The next course ("kohlrabi") came in two parts: first, (almost) raw, shaved kohlrabi with poached oysters, miso balls and a mussel sauce. Second, cooked kohlrabi with a bread cracker in a sauce whose contents I sadly forgot. I love having the same ingredient done multiple ways, and these were very different but both amazing in their own way 20.
Preceded by a preview (a cracker with pork tartare), the final savory course was inspired by Mom's (or Grandma's) ham and bean soup. My mother never added ham to her bean soup, but otherwise this hit the nostalgia spot 19.
A granita whose contents I forget (rhubarb juice was poured over it) precedes dessert. The main dessert was a variation of quince (ice cream and poached), together with some savory elements. Very good 19.
Dinner ended with an “inverted” amuse bouche (a last vs a first bite, I sadly forgot the details), and a birthday cake, the latter using grapes harvested from the restaurants roof-top garden, made into a jam 17.
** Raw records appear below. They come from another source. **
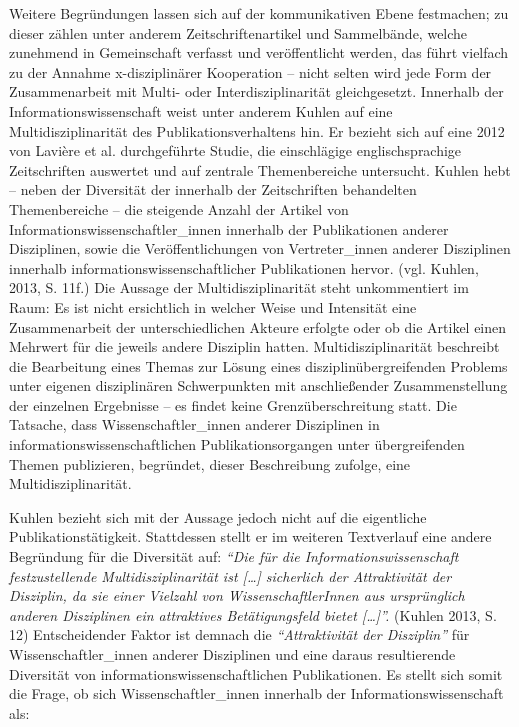 \documentclass[a4paper,
fontsize=11pt,
oneside,
numbers=noperiodatend,
parskip=half-,
bibliography=totoc,
final
]{scrartcl}
\begin{document}
Weitere Begründungen lassen sich auf der kommunikativen Ebene
festmachen; zu dieser zählen unter anderem Zeitschriftenartikel und
Sammelbände, welche zunehmend in Gemeinschaft verfasst und
veröffentlicht werden, das führt vielfach zu der Annahme x-disziplinärer
Kooperation -- nicht selten wird jede Form der Zusammenarbeit mit Multi-
oder Interdisziplinarität gleichgesetzt. Innerhalb der
Informationswissenschaft weist unter anderem Kuhlen auf eine
Multidisziplinarität des Publikationsverhaltens hin. Er bezieht sich auf
eine 2012 von Lavière et al. durchgeführte Studie, die einschlägige
englischsprachige Zeitschriften auswertet und auf zentrale
Themenbereiche untersucht. Kuhlen hebt -- neben der Diversität der
innerhalb der Zeitschriften behandelten Themenbereiche -- die steigende
Anzahl der Artikel von Informationswissenschaftler\_innen innerhalb der
Publikationen anderer Disziplinen, sowie die Veröffentlichungen von
Vertreter\_innen anderer Disziplinen innerhalb
informationswissenschaftlicher Publikationen hervor. (vgl. Kuhlen, 2013,
S. 11f.) Die Aussage der Multidisziplinarität steht unkommentiert im
Raum: Es ist nicht ersichtlich in welcher Weise und Intensität eine
Zusammenarbeit der unterschiedlichen Akteure erfolgte oder ob die
Artikel einen Mehrwert für die jeweils andere Disziplin hatten.
Multidisziplinarität beschreibt die Bearbeitung eines Themas zur Lösung
eines disziplinübergreifenden Problems unter eigenen disziplinären
Schwerpunkten mit anschließender Zusammenstellung der einzelnen
Ergebnisse -- es findet keine Grenzüberschreitung statt. Die Tatsache,
dass Wissenschaftler\_innen anderer Disziplinen in
informationswissenschaftlichen Publikationsorgangen unter übergreifenden
Themen publizieren, begründet, dieser Beschreibung zufolge, eine
Multidisziplinarität.

Kuhlen bezieht sich mit der Aussage jedoch nicht auf die eigentliche
Publikationstätigkeit. Stattdessen stellt er im weiteren Textverlauf
eine andere Begründung für die Diversität auf: \emph{\enquote{Die für
die Informationswissenschaft festzustellende Multidisziplinarität ist
{[}\ldots{}{]} sicherlich der Attraktivität der Disziplin, da sie einer
Vielzahl von WissenschaftlerInnen aus ursprünglich anderen Disziplinen
ein attraktives Betätigungsfeld bietet {[}\ldots{}{]}}.} (Kuhlen 2013,
S. 12) Entscheidender Faktor ist demnach die
\emph{\enquote{Attraktivität der Disziplin}} für Wissenschaftler\_innen
anderer Disziplinen und eine daraus resultierende Diversität von
informationswissenschaftlichen Publikationen. Es stellt sich somit die
Frage, ob sich Wissenschaftler\_innen innerhalb der
Informationswissenschaft als:
\end{document}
Overall: This was a fantastic dinner, every single dish was masterfully executed, and I loved hearing the stories behind each dish and supplier. So while this wasn't strictly farm-to-table, most of the suppliers were local to the Berlin area or northern Germany, and there seemed to be a personal connection in most cases. I also liked that the dishes had clear inspirations from German cooking, often the at-home kind. And not to forget, everything was very tasty, and not overly filling even with the longer menu. I'd gladly return to see what they serve during a different time of the year 19.